---- Data section

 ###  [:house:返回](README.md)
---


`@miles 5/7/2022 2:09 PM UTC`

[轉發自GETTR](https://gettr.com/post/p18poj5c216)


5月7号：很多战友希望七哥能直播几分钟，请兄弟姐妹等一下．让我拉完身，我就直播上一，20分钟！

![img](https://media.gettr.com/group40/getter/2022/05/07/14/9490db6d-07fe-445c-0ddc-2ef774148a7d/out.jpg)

--------
---- Data section

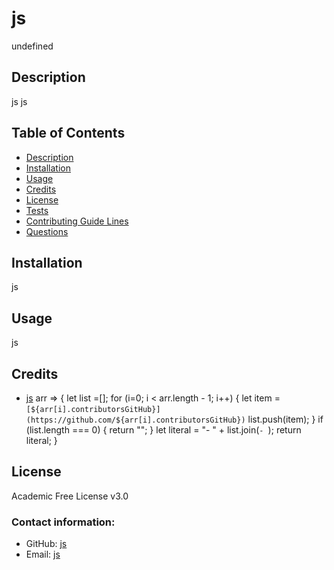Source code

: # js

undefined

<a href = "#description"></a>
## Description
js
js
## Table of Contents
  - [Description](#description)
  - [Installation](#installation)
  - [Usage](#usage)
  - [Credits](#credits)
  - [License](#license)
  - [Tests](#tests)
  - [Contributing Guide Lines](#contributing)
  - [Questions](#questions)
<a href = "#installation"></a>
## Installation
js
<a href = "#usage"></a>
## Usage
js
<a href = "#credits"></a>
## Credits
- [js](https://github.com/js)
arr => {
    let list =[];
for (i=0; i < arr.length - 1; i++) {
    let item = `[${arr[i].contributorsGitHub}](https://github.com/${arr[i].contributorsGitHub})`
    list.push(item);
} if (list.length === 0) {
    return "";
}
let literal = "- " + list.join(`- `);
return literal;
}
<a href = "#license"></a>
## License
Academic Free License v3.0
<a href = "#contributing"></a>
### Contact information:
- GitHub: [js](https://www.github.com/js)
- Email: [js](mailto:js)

--------
---- Data section

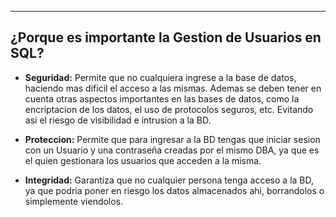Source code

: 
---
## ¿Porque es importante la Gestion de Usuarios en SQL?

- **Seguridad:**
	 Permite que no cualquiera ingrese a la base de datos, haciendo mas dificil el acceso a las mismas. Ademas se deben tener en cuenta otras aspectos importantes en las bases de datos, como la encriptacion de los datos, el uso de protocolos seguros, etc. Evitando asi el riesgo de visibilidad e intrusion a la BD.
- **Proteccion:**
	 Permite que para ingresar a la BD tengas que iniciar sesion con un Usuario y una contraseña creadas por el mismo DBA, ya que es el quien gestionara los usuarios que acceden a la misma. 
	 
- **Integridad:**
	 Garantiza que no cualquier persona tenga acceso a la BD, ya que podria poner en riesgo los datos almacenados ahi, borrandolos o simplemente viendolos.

--------

> [Work to be completed]
The answer consists of every line above in which the word "datos" occurs.

> [Written solution]
	 Permite que no cualquiera ingrese a la base de datos, haciendo mas dificil el acceso a las mismas. Ademas se deben tener en cuenta otras aspectos importantes en las bases de datos, como la encriptacion de los datos, el uso de protocolos seguros, etc. Evitando asi el riesgo de visibilidad e intrusion a la BD.
	 Garantiza que no cualquier persona tenga acceso a la BD, ya que podria poner en riesgo los datos almacenados ahi, borrandolos o simplemente viendolos.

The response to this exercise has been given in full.